Go through the data below and copy each line where the word "hline" occurs.

[[ SOURCE DATA open ]]

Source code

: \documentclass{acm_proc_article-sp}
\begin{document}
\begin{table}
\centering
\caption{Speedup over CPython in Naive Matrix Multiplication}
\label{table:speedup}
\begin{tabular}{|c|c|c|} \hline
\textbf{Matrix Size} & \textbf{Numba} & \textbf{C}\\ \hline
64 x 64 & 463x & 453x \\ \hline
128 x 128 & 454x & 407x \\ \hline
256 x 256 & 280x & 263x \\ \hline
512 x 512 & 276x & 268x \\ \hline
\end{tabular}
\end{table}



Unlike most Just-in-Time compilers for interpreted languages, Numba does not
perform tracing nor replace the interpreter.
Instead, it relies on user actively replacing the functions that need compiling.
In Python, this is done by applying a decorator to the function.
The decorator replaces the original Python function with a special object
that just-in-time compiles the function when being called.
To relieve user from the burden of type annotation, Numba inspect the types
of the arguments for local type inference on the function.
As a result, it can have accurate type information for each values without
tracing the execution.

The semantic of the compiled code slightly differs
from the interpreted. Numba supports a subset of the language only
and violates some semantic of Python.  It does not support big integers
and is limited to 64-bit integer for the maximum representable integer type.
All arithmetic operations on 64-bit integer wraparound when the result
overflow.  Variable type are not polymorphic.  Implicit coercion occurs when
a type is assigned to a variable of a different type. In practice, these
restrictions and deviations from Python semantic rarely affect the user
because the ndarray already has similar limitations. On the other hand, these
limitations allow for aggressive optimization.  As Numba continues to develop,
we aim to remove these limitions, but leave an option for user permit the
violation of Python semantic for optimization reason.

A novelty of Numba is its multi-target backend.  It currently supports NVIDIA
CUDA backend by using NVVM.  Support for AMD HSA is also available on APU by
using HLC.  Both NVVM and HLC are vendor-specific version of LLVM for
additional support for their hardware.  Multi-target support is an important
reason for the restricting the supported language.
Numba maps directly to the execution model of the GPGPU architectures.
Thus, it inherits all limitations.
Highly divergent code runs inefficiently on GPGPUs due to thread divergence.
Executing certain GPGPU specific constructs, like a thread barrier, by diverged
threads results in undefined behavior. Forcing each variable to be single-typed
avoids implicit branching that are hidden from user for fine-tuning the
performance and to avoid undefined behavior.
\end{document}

[[ SOURCE DATA closed ]]

YOUR SOLUTION ->
\begin{tabular}{|c|c|c|} \hline
\textbf{Matrix Size} & \textbf{Numba} & \textbf{C}\\ \hline
64 x 64 & 463x & 453x \\ \hline
128 x 128 & 454x & 407x \\ \hline
256 x 256 & 280x & 263x \\ \hline
512 x 512 & 276x & 268x \\ \hline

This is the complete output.